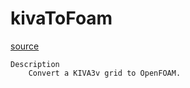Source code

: # kivaToFoam

[source](github.com/OpenFOAM-jp/OpenFOAM-utilities-tutorials-jp/blob/master/v1906/mesh/conversion/kivaToFoam/kivaToFoam.C/kivaToFoam.C)

```
Description
    Convert a KIVA3v grid to OpenFOAM.


```

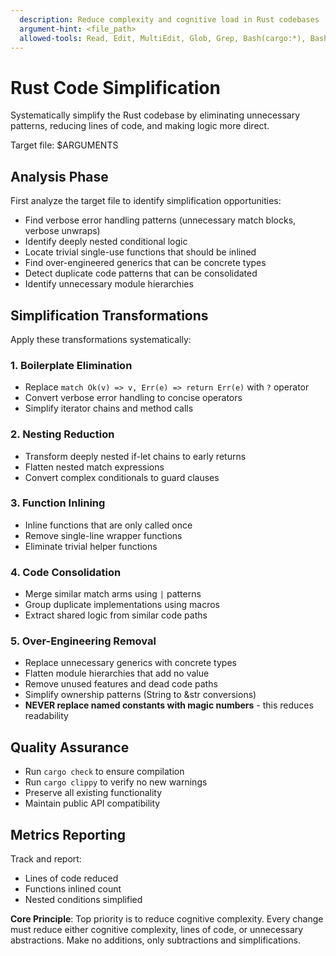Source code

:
 ```yaml
---
  description: Reduce complexity and cognitive load in Rust codebases
  argument-hint: <file_path>
  allowed-tools: Read, Edit, MultiEdit, Glob, Grep, Bash(cargo:*), Bash(rustfmt:*), Bash(clippy:*)
---
```


# Rust Code Simplification

Systematically simplify the Rust codebase by eliminating unnecessary patterns, reducing lines of code, and making logic more direct.

Target file: $ARGUMENTS

## Analysis Phase
First analyze the target file to identify simplification opportunities:
- Find verbose error handling patterns (unnecessary match blocks, verbose unwraps)
- Identify deeply nested conditional logic
- Locate trivial single-use functions that should be inlined
- Find over-engineered generics that can be concrete types
- Detect duplicate code patterns that can be consolidated
- Identify unnecessary module hierarchies

## Simplification Transformations

Apply these transformations systematically:

### 1. Boilerplate Elimination
- Replace `match Ok(v) => v, Err(e) => return Err(e)` with `?` operator
- Convert verbose error handling to concise operators
- Simplify iterator chains and method calls

### 2. Nesting Reduction  
- Transform deeply nested if-let chains to early returns
- Flatten nested match expressions
- Convert complex conditionals to guard clauses

### 3. Function Inlining
- Inline functions that are only called once
- Remove single-line wrapper functions
- Eliminate trivial helper functions

### 4. Code Consolidation
  - Merge similar match arms using `|` patterns
  - Group duplicate implementations using macros
  - Extract shared logic from similar code paths

### 5. Over-Engineering Removal
- Replace unnecessary generics with concrete types
- Flatten module hierarchies that add no value
- Remove unused features and dead code paths
- Simplify ownership patterns (String to &str conversions)
- **NEVER replace named constants with magic numbers** - this reduces readability

## Quality Assurance
- Run `cargo check` to ensure compilation
- Run `cargo clippy` to verify no new warnings
- Preserve all existing functionality
- Maintain public API compatibility

## Metrics Reporting
Track and report:
- Lines of code reduced
- Functions inlined count
- Nested conditions simplified

**Core Principle**: Top priority is to reduce cognitive complexity. Every change must reduce either cognitive complexity, lines of code, or unnecessary abstractions. Make no additions, only subtractions and simplifications.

What you need to do -> Look above for the line containing "Apply these transformations". Output from there through the line containing "- Inline functions that are only called once", exactly and inclusively.

Solution for this task ->
Apply these transformations systematically:

### 1. Boilerplate Elimination
- Replace `match Ok(v) => v, Err(e) => return Err(e)` with `?` operator
- Convert verbose error handling to concise operators
- Simplify iterator chains and method calls

### 2. Nesting Reduction  
- Transform deeply nested if-let chains to early returns
- Flatten nested match expressions
- Convert complex conditionals to guard clauses

### 3. Function Inlining
- Inline functions that are only called once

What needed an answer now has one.